Adolf wstał w okropnym humorze. Wszystko szło nie tak. Od bitwy pod łukiem Kurskim wszystkie jego plany szlag trafiał. Ubrał się w swój ulubiony zielony garnitur i ruszył w kierunku sali obrad.
-Ci cholerni Alianci!- Burkną pod nosem.- A wszystko szło już tak dobrze...
Nagle coś przykuło jego uwagę. Mała kropka na horyzoncie zaczęła się powoli powiększać. Nagle do uszu Hitlera dobiegł szum, był on tak głośny iż jego głowę wypełnił ogromny ból.
Następnie nastąpił wybuch. Coś uderzyło prosto w führer'a. Ocknął się po chwili leżąc z obolałą głową. Przednim stał kowboj ujeżdżający rakietę.
-Co jest kurwa...-Hitler doznał szoku.
-Hi Führer!- Zakrzyknął kowboj hailując - Ogłaszam iż pracę nad Wunderwaffen dobiegły konica!
Wreszcie!- Na twarzy Hitlera zagościł uśmiech. - Dobrze! Program Mond rozpoczynamy już dziś wieczorem!
Tak jest! - ogłosił kowboj i odszedł stepując.
Hitler szczęśliwy odszedł do swojego biura. Wreszcie coś idzie zgodnie z planem! - Odparł podekscytowany - Alianci mogą lądować w Normandii, lecz nic im to nie da gdy rząd III Rzeszy będzie daleko stąd.
Wieczorem
Przygotowanie do startu zakończone! - Ogłosił kontroler lotów - Start za 5. 4. 3. 2. 1. START!
I tak oto 12 Niemieckich oficerów wyleciało w kosmos na rakietach typu V2
Idealnie! - Odparł zachwycony Adolf - W tym tempie do konica tygodnia cały rząd Niemiecki znajdzie się na księżycu!
Lordzie Führer! - Zakrzyknął przebiegając jeden z marszałków - Klempner do pana!
Ech znowu on... - Hitler był podirytowany - dobra zajmę się tym!
Pośpieszył czym prędzej do pokoju odwiedzin.
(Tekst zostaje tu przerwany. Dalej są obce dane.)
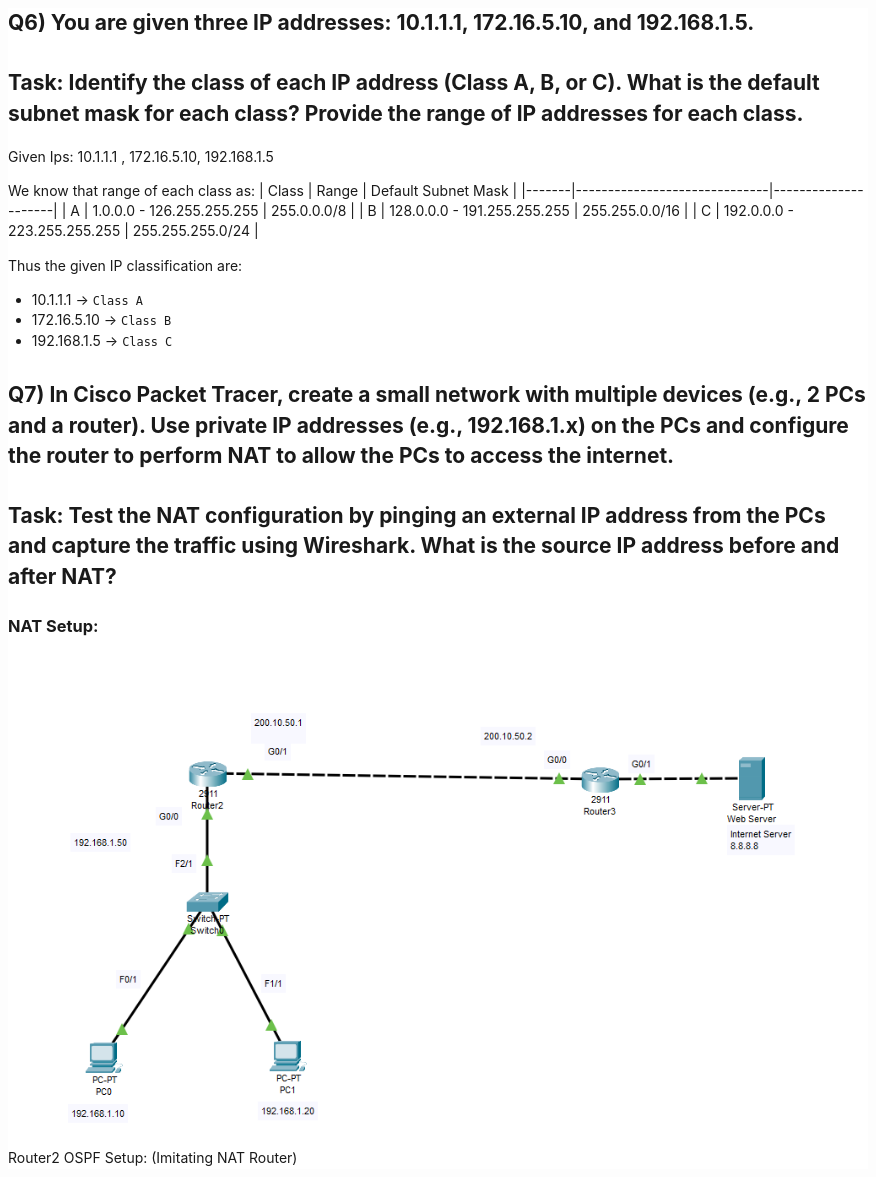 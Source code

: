          
## Q6) You are given three IP addresses: 10.1.1.1, 172.16.5.10, and 192.168.1.5.  
##   Task: Identify the class of each IP address (Class A, B, or C). What is the default subnet mask for each class? Provide the range of IP addresses for each class.  

Given Ips: 10.1.1.1 , 172.16.5.10, 192.168.1.5

We know that range of each class as:
| Class | Range                        | Default Subnet Mask | 
|-------|------------------------------|---------------------|
| A     | 1.0.0.0 - 126.255.255.255    | 255.0.0.0/8         | 
| B     | 128.0.0.0 - 191.255.255.255  | 255.255.0.0/16      | 
| C     | 192.0.0.0 - 223.255.255.255  | 255.255.255.0/24    | 


Thus the given IP classification are:
 - 10.1.1.1 -> `Class A`
 - 172.16.5.10 -> `Class B`
 - 192.168.1.5 -> `Class C`
  
  
## Q7) In Cisco Packet Tracer, create a small network with multiple devices (e.g., 2 PCs and a router). Use private IP addresses (e.g., 192.168.1.x) on the PCs and configure the router to perform NAT to allow the PCs to access the internet.  
##   Task: Test the NAT configuration by pinging an external IP address from the PCs and capture the traffic using Wireshark. What is the source IP address before and after NAT?  

### NAT Setup:
![Q1_1](https://github.com/SharanxD/LinuxTraining/blob/main/Networking/Results-Mod5/7_1.png)    
Router2 OSPF Setup: (Imitating NAT Router)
Tam czekał już na niego zakapturzony mężczyzna.
Czego znowu chcesz? - Hitler był mocno podirytowany.
-Możesz dać jeszcze choć jednego grzyba? - Zapytał ochrypłym głosem zakapturzony mężczyzna.
-Ach Mario, Mario - Hitler ciężko westchnął - Wogole no co ci ten kaptur? Zdejmij to cholerstwo!
-Przepraszam... - Odparł Mario ściągając kaptur. - Bowser mnie ściga za długi... To mogę te grzyby?
-Masz! Bierz to i nie przychodź tu do kurwy! - Zapanowała niezręczna cisza.
-Ćpanie?
-W sumie czemu nie...
Już 3 później leżeli razem w łóżku rozmyślając.
-Ej Adi... - Zaczął Mario - Po co właściwie to robisz?
-Co masz na myśli?- Zapytał Hitler zapalając cygaro.
- No wiesz... Holocaust,... Podbijanie Europy...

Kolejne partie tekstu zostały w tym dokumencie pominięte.